That same friend used to work in Plano. He came to me one day not long after I got on with the airport job and said, “You’re wasting your time out here. Plano is giving a test. They pay more, and it’s a better opportunity.” Three hundred and eighty people took the test. They took three of us. The whole Plano force back then was probably 130 people. I worked patrol for about a year and a half, and then they drafted me into narcotics. 

That’s how I first got started with undercover work, buying dope. It didn’t pay more, but it was more interesting. It’s a five-year stint. That’s all they’ll let you do because of the drugs and the money you’re dealing with. They don’t want an officer going bad. 

The job suited me. I’m about as shy as you can get. I can’t stand up in front of a crowd and talk. But when it comes to sitting down at a bar and striking up a conversation, I guess I’ve got a gift. I’ve always been able to talk to people like that. If I want to meet somebody, if I have a target, I am going to meet him. I promise you that.

Training for undercover work is really pretty simple. After 30 years on the force, I’ve done a lot of it. You take the new guys to a bar and get them used to talking to people. They had me train my own partner, Grant Harp. So I took him out on Greenville Avenue. We sat at a bar, and he started talking to a girl. I told him, “You have to pay attention to everything that’s going on around you.” Well, the bartender was an old biker. I pointed at Grant and told the bartender, “You see this guy here? Can you believe he’s wearing women’s underwear?” I started a conversation like that just to see if my partner would snap to it. He never picked up on it, because he was concentrating on that girl. When we got back to the car, I said, “I noticed that you and the bartender turned cold toward each other.” He said, “Yeah, he quit talking to me. No idea why.” Then I told him the bartender didn’t much care for him because he was wearing women’s underwear.

I did well in narcotics. I made the first hand-to-hand buy of a pound of cocaine in Plano, in 1986. We had a reputation. You couldn’t get people to sell drugs in Plano, because we were putting people in jail. My partner and I, we kicked ass. It got to where we’d have to call dealers and meet them in Dallas or Collin County. We were always in the paper for making busts. They wouldn’t come to Plano. 

That job ruined my marriage. When I was working narcotics, there was a lot of night work. I was gone all the time, and she was pretty possessive. I was buying dope off women, too. We didn’t have cellphones back then. The pager would go off, and I’d call and it would be a woman. When I got into a good case, I’d get obsessed with it. That was always my problem. I’d tell my wife, “I’m going to the grocery store. I’ll be back in a minute.” Then I’d be back in four hours. Because I was either pulling someone’s trash or going to have a look at a house. My ex ended up finding someone else. We split the sheets. 

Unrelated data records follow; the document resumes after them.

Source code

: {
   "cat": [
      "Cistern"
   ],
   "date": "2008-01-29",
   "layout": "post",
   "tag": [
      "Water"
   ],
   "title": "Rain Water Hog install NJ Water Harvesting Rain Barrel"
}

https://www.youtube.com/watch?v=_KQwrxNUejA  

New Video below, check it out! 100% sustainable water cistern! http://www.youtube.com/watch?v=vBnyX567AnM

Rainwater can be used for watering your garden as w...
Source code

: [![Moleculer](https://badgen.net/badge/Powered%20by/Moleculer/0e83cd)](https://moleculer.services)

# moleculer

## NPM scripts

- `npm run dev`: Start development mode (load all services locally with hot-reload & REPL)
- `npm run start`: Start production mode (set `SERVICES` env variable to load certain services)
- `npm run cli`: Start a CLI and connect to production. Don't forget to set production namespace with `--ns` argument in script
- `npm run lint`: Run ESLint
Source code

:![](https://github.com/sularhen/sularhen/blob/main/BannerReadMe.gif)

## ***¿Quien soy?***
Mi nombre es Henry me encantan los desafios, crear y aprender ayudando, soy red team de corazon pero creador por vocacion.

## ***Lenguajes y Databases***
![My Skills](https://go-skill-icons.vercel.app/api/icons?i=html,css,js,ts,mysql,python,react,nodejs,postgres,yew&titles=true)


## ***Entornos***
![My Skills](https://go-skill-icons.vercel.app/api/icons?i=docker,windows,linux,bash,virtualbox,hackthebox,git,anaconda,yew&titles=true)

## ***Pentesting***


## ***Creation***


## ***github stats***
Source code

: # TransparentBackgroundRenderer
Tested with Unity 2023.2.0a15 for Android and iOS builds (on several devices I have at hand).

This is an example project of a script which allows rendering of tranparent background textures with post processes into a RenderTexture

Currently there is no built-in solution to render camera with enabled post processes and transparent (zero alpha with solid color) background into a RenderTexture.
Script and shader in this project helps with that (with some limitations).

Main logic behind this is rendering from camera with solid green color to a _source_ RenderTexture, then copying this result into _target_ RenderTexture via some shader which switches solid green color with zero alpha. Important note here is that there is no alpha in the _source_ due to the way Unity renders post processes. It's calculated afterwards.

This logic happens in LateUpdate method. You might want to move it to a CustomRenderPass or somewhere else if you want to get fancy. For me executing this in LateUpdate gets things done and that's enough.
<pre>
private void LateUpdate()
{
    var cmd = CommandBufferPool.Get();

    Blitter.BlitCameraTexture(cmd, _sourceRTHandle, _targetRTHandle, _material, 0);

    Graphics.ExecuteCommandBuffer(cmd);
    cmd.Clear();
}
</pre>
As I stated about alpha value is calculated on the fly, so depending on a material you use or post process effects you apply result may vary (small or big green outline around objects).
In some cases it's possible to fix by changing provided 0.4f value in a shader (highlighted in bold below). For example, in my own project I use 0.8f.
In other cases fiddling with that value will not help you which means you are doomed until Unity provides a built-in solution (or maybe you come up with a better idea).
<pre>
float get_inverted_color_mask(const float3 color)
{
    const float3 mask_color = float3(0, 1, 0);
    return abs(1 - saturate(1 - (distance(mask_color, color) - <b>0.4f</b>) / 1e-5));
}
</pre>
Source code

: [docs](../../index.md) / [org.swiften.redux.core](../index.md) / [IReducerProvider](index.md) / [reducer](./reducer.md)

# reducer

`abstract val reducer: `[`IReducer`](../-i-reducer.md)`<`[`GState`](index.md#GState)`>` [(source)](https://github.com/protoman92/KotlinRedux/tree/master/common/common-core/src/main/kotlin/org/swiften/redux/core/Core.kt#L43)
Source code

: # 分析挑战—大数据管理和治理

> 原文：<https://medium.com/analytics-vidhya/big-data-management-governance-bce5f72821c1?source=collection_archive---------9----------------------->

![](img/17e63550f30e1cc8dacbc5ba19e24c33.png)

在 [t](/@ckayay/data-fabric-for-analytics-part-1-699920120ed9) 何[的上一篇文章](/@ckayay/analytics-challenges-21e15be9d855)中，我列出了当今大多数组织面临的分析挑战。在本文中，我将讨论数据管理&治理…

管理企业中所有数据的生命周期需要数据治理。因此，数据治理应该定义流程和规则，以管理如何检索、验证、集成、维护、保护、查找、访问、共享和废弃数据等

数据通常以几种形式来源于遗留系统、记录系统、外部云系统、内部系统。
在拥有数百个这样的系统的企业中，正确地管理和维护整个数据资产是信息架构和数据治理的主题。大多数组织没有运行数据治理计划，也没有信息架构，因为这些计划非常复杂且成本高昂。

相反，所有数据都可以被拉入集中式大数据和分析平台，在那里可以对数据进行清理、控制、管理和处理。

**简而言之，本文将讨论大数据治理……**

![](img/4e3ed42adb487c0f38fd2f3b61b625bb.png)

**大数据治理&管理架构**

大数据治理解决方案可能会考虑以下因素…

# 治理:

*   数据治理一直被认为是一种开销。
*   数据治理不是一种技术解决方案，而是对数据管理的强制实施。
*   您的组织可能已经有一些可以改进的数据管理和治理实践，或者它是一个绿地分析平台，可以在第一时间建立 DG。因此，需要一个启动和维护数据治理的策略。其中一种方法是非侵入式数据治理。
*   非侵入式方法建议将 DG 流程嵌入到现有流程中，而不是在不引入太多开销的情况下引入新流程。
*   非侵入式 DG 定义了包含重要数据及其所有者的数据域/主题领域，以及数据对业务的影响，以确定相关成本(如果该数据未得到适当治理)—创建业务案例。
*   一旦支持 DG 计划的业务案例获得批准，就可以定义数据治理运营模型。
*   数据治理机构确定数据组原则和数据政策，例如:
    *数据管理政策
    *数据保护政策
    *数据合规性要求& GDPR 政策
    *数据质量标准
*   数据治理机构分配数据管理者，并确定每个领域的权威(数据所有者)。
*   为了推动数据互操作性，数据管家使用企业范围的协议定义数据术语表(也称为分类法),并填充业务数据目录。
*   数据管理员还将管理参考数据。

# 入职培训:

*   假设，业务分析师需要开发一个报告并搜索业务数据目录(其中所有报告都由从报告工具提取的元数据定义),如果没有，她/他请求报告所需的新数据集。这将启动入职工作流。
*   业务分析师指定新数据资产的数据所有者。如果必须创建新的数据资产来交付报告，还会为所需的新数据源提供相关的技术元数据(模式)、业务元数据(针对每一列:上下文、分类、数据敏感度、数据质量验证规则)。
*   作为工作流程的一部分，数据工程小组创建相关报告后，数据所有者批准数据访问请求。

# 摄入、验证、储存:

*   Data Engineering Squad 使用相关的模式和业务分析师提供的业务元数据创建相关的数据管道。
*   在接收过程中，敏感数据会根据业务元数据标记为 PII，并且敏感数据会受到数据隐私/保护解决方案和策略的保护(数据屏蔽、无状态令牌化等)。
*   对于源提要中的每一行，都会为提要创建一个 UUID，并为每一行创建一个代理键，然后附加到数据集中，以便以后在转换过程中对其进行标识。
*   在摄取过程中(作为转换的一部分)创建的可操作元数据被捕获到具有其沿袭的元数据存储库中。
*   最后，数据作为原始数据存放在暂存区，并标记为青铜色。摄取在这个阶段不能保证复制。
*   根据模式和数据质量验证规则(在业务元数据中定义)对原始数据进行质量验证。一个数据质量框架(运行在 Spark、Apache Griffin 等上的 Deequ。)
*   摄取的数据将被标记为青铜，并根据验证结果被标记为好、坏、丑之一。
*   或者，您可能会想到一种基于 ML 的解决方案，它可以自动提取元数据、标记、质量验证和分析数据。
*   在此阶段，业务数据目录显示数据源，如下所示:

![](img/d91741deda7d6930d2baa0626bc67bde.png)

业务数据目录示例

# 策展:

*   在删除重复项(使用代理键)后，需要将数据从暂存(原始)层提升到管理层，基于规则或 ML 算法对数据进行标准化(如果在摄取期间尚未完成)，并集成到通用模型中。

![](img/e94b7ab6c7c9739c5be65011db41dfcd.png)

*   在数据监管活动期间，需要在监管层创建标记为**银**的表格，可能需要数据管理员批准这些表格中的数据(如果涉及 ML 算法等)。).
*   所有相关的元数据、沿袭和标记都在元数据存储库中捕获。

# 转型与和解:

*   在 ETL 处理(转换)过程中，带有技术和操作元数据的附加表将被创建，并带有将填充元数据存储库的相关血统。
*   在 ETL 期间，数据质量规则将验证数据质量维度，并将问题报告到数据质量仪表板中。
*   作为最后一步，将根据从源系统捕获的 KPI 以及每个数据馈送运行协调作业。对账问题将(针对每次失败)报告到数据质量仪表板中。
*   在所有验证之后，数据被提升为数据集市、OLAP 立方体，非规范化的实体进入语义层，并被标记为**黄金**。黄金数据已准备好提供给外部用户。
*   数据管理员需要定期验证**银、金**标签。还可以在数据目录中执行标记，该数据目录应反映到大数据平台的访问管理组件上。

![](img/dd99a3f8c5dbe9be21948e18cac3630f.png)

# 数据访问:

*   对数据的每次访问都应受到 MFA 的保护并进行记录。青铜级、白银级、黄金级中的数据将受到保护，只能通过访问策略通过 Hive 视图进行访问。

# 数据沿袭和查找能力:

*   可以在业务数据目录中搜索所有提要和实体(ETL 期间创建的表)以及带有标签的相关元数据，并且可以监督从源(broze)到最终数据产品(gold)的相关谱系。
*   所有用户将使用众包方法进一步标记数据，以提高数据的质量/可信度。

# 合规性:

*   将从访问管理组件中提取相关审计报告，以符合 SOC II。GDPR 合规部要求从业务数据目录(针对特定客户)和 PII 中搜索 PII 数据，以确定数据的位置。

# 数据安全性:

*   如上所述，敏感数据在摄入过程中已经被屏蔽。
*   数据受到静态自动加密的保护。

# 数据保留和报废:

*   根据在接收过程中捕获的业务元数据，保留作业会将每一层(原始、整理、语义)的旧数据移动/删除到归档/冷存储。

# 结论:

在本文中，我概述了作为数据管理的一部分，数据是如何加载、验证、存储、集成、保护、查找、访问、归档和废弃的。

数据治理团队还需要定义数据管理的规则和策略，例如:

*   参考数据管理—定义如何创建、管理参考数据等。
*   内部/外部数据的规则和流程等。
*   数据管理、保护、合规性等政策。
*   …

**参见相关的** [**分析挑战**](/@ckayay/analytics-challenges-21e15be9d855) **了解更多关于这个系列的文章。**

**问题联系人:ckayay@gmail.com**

My wife now, she understands. She’s my best friend, and she understands what the job demands. I’ve taken her to bars when I was working undercover. There’s no telling how many different aliases she’s had to keep straight. And I’ve taken her and our kids out on trash runs, too. That’s how I broke the biggest case of my career. It was really just talking to people and stealing trash.


We got an anonymous letter at the intel department one day in 2001. The letter described a bookie operation run by a father and son named Larry and Brent Coralli. It talked about the son, Brent, putting money in a safe deposit box. It probably came from someone who was betting with them and was in too deep. But you also get tips like that from wives or ex-wives who are fed up. I happened to be at the station that day, and I’d worked gambling cases before, so it ended up on my desk.

TV and the movies get it wrong. The bullets mostly stay in your gun. In detective work, it’s mostly a lot of sitting around, surveillance. Sometimes it drives you nuts.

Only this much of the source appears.